* _What you will do_: Track down each line below containing the string "that" and copy it.

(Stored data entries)
============
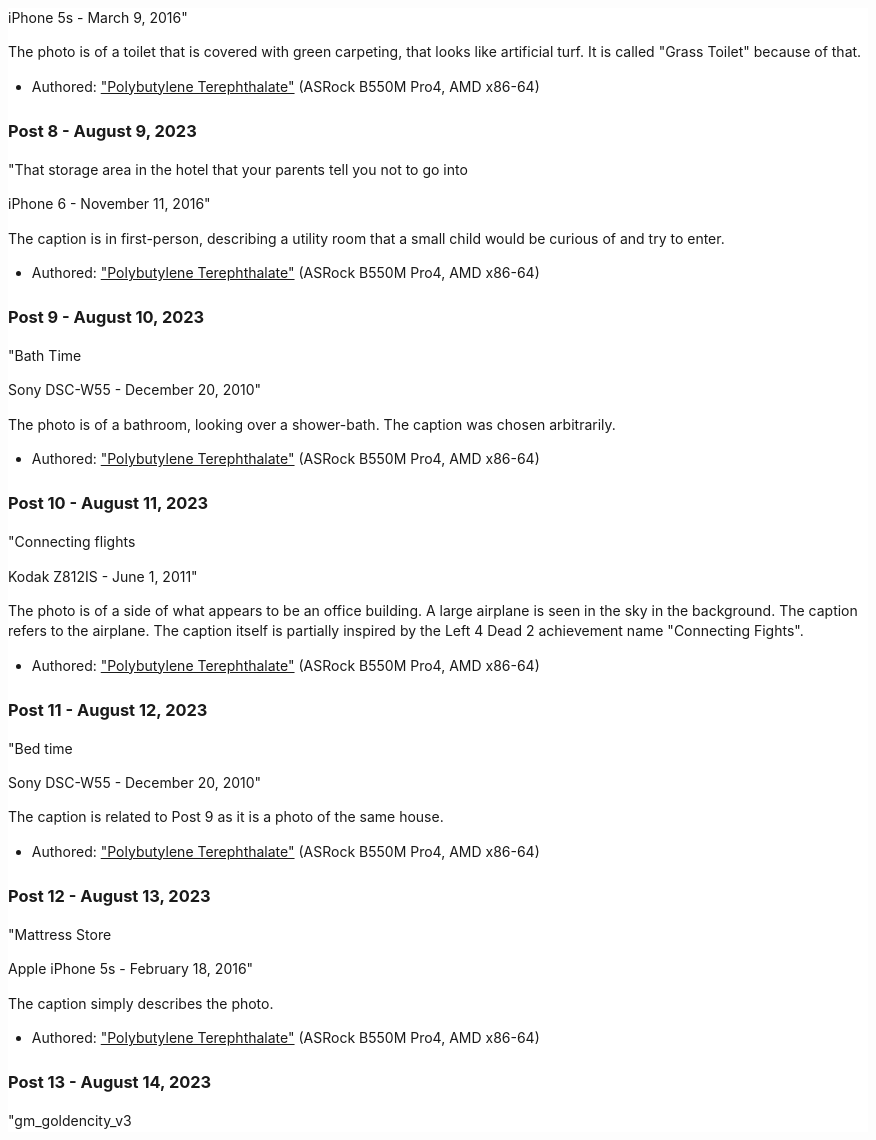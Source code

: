 iPhone 5s - March 9, 2016"

The photo is of a toilet that is covered with green carpeting, that looks like artificial turf. It is called "Grass Toilet" because of that. 

- Authored: ["Polybutylene Terephthalate"](../pc_pbt/) (ASRock B550M Pro4, AMD x86-64)

### Post 8 - August 9, 2023
"That storage area in the hotel that your parents tell you not to go into
  
iPhone 6 - November 11, 2016"  

The caption is in first-person, describing a utility room that a small child would be curious of and try to enter.

- Authored: ["Polybutylene Terephthalate"](../pc_pbt/) (ASRock B550M Pro4, AMD x86-64)

### Post 9 - August 10, 2023
"Bath Time

Sony DSC-W55 - December 20, 2010"

The photo is of a bathroom, looking over a shower-bath. The caption was chosen arbitrarily. 

- Authored: ["Polybutylene Terephthalate"](../pc_pbt/) (ASRock B550M Pro4, AMD x86-64)

### Post 10 - August 11, 2023
"Connecting flights  
  
Kodak Z812IS - June 1, 2011"  

The photo is of a side of what appears to be an office building. A large airplane is seen in the sky in the background. The caption refers to the airplane. The caption itself is partially inspired by the Left 4 Dead 2 achievement name "Connecting Fights".

- Authored: ["Polybutylene Terephthalate"](../pc_pbt/) (ASRock B550M Pro4, AMD x86-64)

### Post 11 - August 12, 2023
"Bed time

Sony DSC-W55 - December 20, 2010"

The caption is related to Post 9 as it is a photo of the same house.

- Authored: ["Polybutylene Terephthalate"](../pc_pbt/) (ASRock B550M Pro4, AMD x86-64)

### Post 12 - August 13, 2023
"Mattress Store  
  
Apple iPhone 5s - February 18, 2016"  

The caption simply describes the photo.

- Authored: ["Polybutylene Terephthalate"](../pc_pbt/) (ASRock B550M Pro4, AMD x86-64)

### Post 13 - August 14, 2023
"gm_goldencity_v3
============
* _Output for this task_:
The photo is of a toilet that is covered with green carpeting, that looks like artificial turf. It is called "Grass Toilet" because of that. 
"That storage area in the hotel that your parents tell you not to go into
The caption is in first-person, describing a utility room that a small child would be curious of and try to enter.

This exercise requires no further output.